I came across a Medium article the other day that felt very timely for me personally: Why You’re So Irritated at Everything (It’s Definitely Not You).
“Oh thank GOD,” I thought, reading that sub-title, “I’ve been seriously wondering what’s up with me lately!”
In a lot of ways, my day to day routine really hasn’t changed all that much during the pandemic. I still work full time (from home now), we are fortunate enough to have childcare during the week and while all of my social events and races have gone virtual, my weekends are still about as middling-busy as they have ever been. And yet, for some reason, I found myself feeling a definite decrease in motivation over the last week or so, along with noticeavly increased irritation and “snappiness.” I still meditate daily each morning and could see my mind and body feeling more restless day by day.
The article goes on to explain that this increasing irritability that many people are feeling lately is basically due to underlying anxiety. The current situation, with the pandemic looming over everything is causing an uptick in anxiety for many people and that is kicking our natural “fight, flight or freeze” circuits into high gear. Our bodies feel under threat and our natural systems can’t differentiate between a clear, immediate danger to our safety and the existential dread that many people are feeling lately. Our caveman brains react to the increasing stress by sending us signals to fight off what we can, run away or shrink and hide until the threat passes.
For my own part, I’ve been noticing a definite increase in the “fight” and/or “freeze” response in myself. I seem to want to either punch at everyone in the world or just lay in bed and do nothing.

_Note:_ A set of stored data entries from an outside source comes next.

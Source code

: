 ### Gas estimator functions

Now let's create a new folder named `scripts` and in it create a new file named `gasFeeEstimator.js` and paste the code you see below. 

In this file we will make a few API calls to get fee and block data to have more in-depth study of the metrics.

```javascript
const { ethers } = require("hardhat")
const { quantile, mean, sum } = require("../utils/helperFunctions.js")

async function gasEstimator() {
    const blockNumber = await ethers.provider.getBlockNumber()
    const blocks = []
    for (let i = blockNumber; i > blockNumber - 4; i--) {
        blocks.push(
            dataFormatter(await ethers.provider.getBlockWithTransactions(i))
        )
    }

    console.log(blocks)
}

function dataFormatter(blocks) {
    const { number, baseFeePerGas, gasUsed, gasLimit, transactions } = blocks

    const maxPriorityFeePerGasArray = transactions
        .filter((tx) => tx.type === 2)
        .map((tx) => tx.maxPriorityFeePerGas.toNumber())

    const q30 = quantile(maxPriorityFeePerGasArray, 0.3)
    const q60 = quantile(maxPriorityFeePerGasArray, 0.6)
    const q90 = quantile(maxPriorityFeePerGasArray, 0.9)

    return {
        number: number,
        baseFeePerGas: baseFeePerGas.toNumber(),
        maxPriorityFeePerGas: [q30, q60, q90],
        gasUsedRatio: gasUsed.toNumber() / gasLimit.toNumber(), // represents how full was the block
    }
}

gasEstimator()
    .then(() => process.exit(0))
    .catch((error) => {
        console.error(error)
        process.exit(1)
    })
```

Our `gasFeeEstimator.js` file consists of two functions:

It really hit me the other day after my morning meditation: my feelings of demotivation and irritability really had nothing to do with the pandemic at all, at least not directly. I had been searching my mind for some pandemic-related reason for my change in mood as if the only reason a person might be unhappy these days has to be due to the pandemic. The reality is that I’m about ten weeks into my “pandemic experience,” this change in mood was much more basic: it was stress plain and simple.

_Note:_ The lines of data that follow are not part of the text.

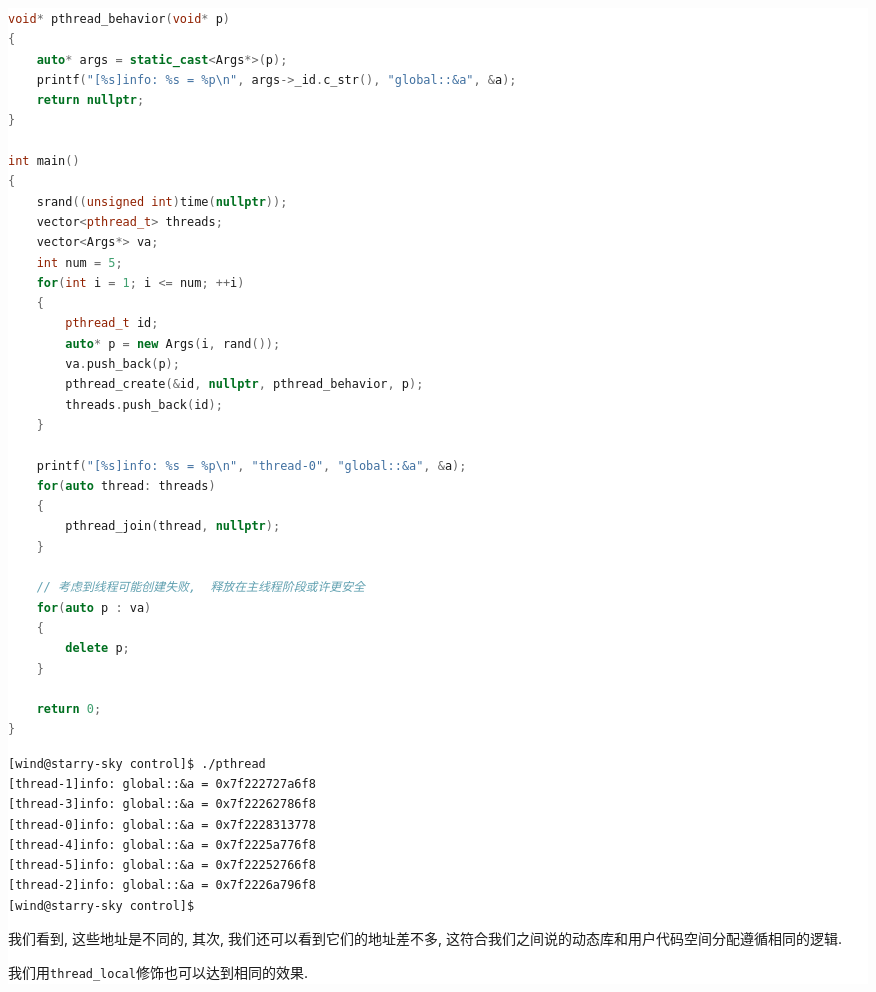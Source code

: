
 ```cpp
void* pthread_behavior(void* p)
{
    auto* args = static_cast<Args*>(p);
    printf("[%s]info: %s = %p\n", args->_id.c_str(), "global::&a", &a);
    return nullptr;
}

int main()
{
    srand((unsigned int)time(nullptr));
    vector<pthread_t> threads;
    vector<Args*> va;
    int num = 5;
    for(int i = 1; i <= num; ++i)
    {
        pthread_t id;
        auto* p = new Args(i, rand());
        va.push_back(p);
        pthread_create(&id, nullptr, pthread_behavior, p);
        threads.push_back(id);
    }

    printf("[%s]info: %s = %p\n", "thread-0", "global::&a", &a);
    for(auto thread: threads)
    {
        pthread_join(thread, nullptr);
    }

    // 考虑到线程可能创建失败,  释放在主线程阶段或许更安全
    for(auto p : va)
    {
        delete p;
    }

    return 0;
}
```

```shell
[wind@starry-sky control]$ ./pthread
[thread-1]info: global::&a = 0x7f222727a6f8
[thread-3]info: global::&a = 0x7f22262786f8
[thread-0]info: global::&a = 0x7f2228313778
[thread-4]info: global::&a = 0x7f2225a776f8
[thread-5]info: global::&a = 0x7f22252766f8
[thread-2]info: global::&a = 0x7f2226a796f8
[wind@starry-sky control]$
```

我们看到, 这些地址是不同的, 其次, 我们还可以看到它们的地址差不多,  这符合我们之间说的动态库和用户代码空间分配遵循相同的逻辑.

我们用`thread_local`修饰也可以达到相同的效果.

So, what’s a stressed out working mom to do? For my own sanity and the sanity of my family, I knew that I couldn’t just give in to my fight/flight/freeze circuits. Over just a few days, I could see myself turning into the Hulk: a calm Bruce Banner one minute and then suddenly raging over a dirty plate left on the kitchen table the next. For me, it starts with recognizing that what I’m experiencing is a normal response to the anxiety and stress; what I’m feeling is natural. I had to accept the situation I’m in and be kind to myself in the midst of my feelings. Accepting my situation does not mean condoning the situation. I can accept a stressful situation as real and still do what I can to change things for the better. My pattern runs a little something like this: I feel the anxiety, I lash out in frustration and irritation then I beat myself up for lashing out. Learning to be kind to myself and forgive myself is the first step for me.

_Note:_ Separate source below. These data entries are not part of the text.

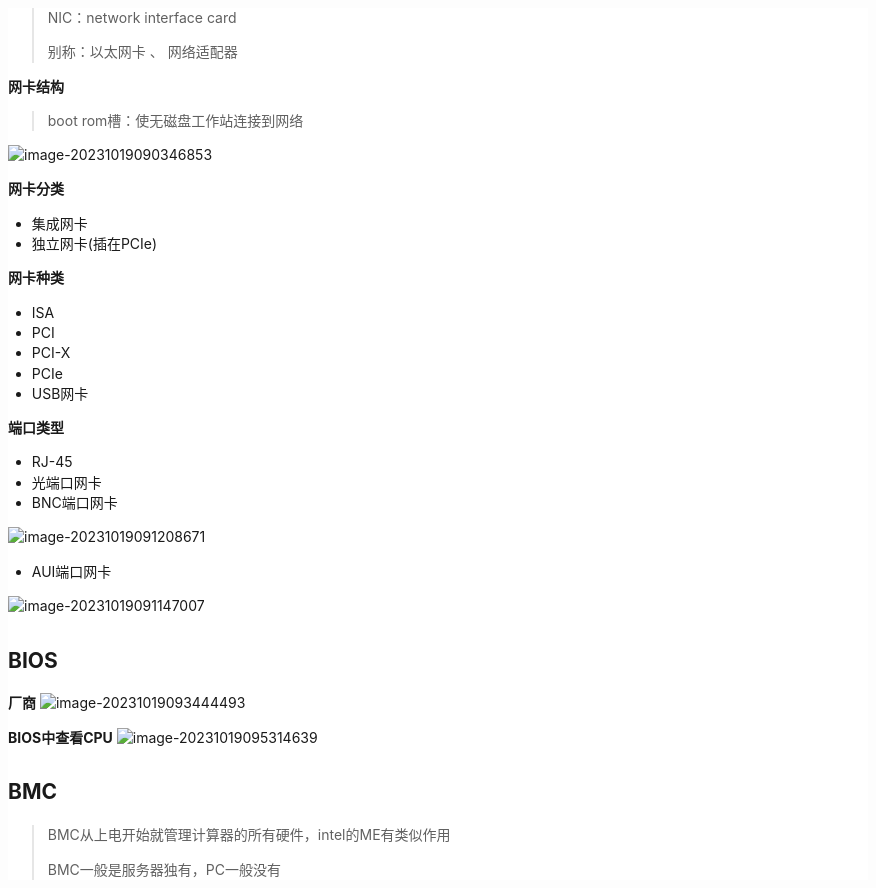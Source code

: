 > NIC：network interface card
>
> 别称：以太网卡 、 网络适配器

**网卡结构**

> boot rom槽：使无磁盘工作站连接到网络

![image-20231019090346853](https://typora-notes-codervv.oss-cn-shanghai.aliyuncs.com/img_for_typora/202310190903243.png)



**网卡分类**

- 集成网卡
- 独立网卡(插在PCIe)

**网卡种类**

- ISA
- PCI
- PCI-X
- PCIe
- USB网卡

**端口类型**

- RJ-45
- 光端口网卡
- BNC端口网卡

![image-20231019091208671](https://typora-notes-codervv.oss-cn-shanghai.aliyuncs.com/img_for_typora/202310190912734.png)

- AUI端口网卡

![image-20231019091147007](https://typora-notes-codervv.oss-cn-shanghai.aliyuncs.com/img_for_typora/202310190911053.png)



## BIOS

**厂商**
![image-20231019093444493](https://typora-notes-codervv.oss-cn-shanghai.aliyuncs.com/img_for_typora/202310190934551.png)



**BIOS中查看CPU**
![image-20231019095314639](https://typora-notes-codervv.oss-cn-shanghai.aliyuncs.com/img_for_typora/202310190953715.png)





## BMC

> BMC从上电开始就管理计算器的所有硬件，intel的ME有类似作用
>
> BMC一般是服务器独有，PC一般没有
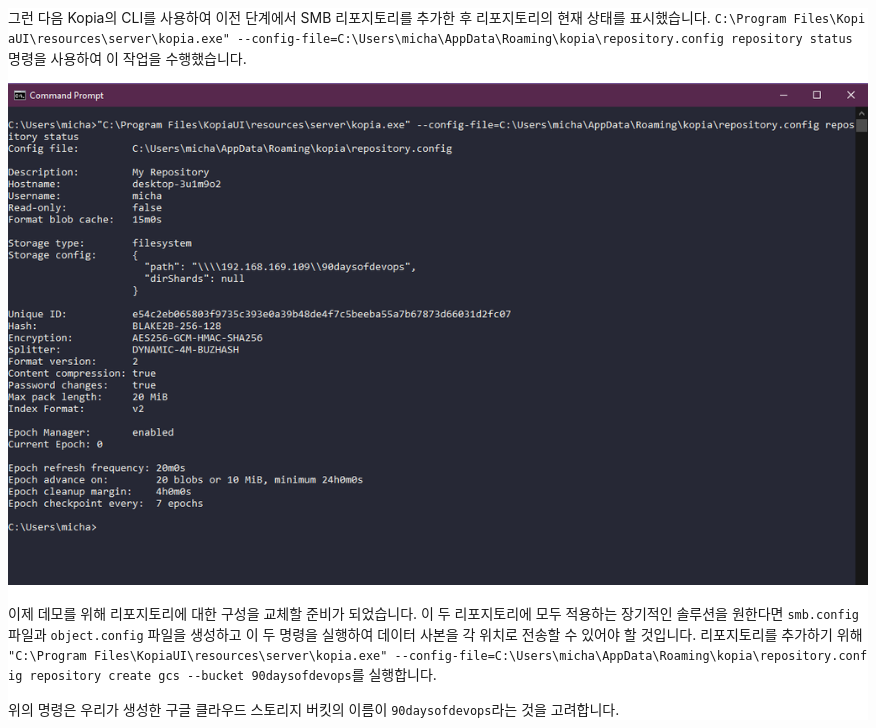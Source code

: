 
그런 다음 Kopia의 CLI를 사용하여 이전 단계에서 SMB 리포지토리를 추가한 후 리포지토리의 현재 상태를 표시했습니다. `C:\Program Files\KopiaUI\resources\server\kopia.exe" --config-file=C:\Users\micha\AppData\Roaming\kopia\repository.config repository status` 명령을 사용하여 이 작업을 수행했습니다.

![](/2022/Days/Images/Day86_Data17.png)

이제 데모를 위해 리포지토리에 대한 구성을 교체할 준비가 되었습니다. 이 두 리포지토리에 모두 적용하는 장기적인 솔루션을 원한다면 `smb.config` 파일과 `object.config` 파일을 생성하고 이 두 명령을 실행하여 데이터 사본을 각 위치로 전송할 수 있어야 할 것입니다. 리포지토리를 추가하기 위해 `"C:\Program Files\KopiaUI\resources\server\kopia.exe" --config-file=C:\Users\micha\AppData\Roaming\kopia\repository.config repository create gcs --bucket 90daysofdevops`를 실행합니다.

위의 명령은 우리가 생성한 구글 클라우드 스토리지 버킷의 이름이 `90daysofdevops`라는 것을 고려합니다.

Acceptance is a small word that can be very hard to do. For me, it takes practice and a lot of self-compassion; it means becoming my own best friend. We are all human, to be human is a complicated thing and we can give ourselves a bit of kindness when going through hard times. I know that I am able to treat others with kindness and compassion, it’s important for me to do the same for myself. If a friend came to me and shared that they were feeling irritable and unmotivated, I would do everything I could to encourage them and lift their spirits. It’s also important that we do the same thing for ourselves: be a friend to yourself. Tell yourself the same encouraging words you’d give your child or your best friend. Say them in your head, write them down… heck, say them out loud! Whatever helps for you to be able to hear yourself be your own friend.
I often see the small phrase “it’s okay to not be okay” float through my social media feeds and while sure, I like the sentiment, what does it truly mean to be “okay” with not being okay? The way I experience it, it means sitting in the fire of difficult emotions as they arise, trusting that they will eventually pass away. It means allowing yourself to actually not feel good for a while, allowing yourself to feel your anger or sadness or frustration for a bit with the confidence that it will pass eventually.
I know this can be a very scary thing. You might be afraid of the hard emotions you’re feeling, scared they will pull you down into a darkness that you can’t escape. But, in my experience, figuring out a way to feel your feelings and express them rather than push them away or pretend they don’t exist is so important. Your negative feelings won’t go away just because you ignore them. Your frustration and irritation are still somewhere in your psyche and if you can’t learn to express them somehow, they will come out eventually, usually when you don’t want them to.
This last week or so have been a hard for me. I know that I am fortunate in many ways: I have a job that I can do virtually, my family is healthy and safe and even the weather has been beautiful. That morning, after my meditation, I realized that my negative feelings lately have really nothing to do with the pandemic and are just part of being human. I had been going through more stress at work and with the kids so of course I was feeling stressed and my body was responding to that stress with my fight/flight/freeze response, sending me the signals that I needed a break and some relief. During the pandemic, we tend to look for “pandemic reasons” for every hard moment but ultimately it simply is stress or sadness or exhaustion, whatever the cause may be; what you’re feeling inside is normal and okay.
Give yourself a bit of space to feel your feelings and be a friend to yourself.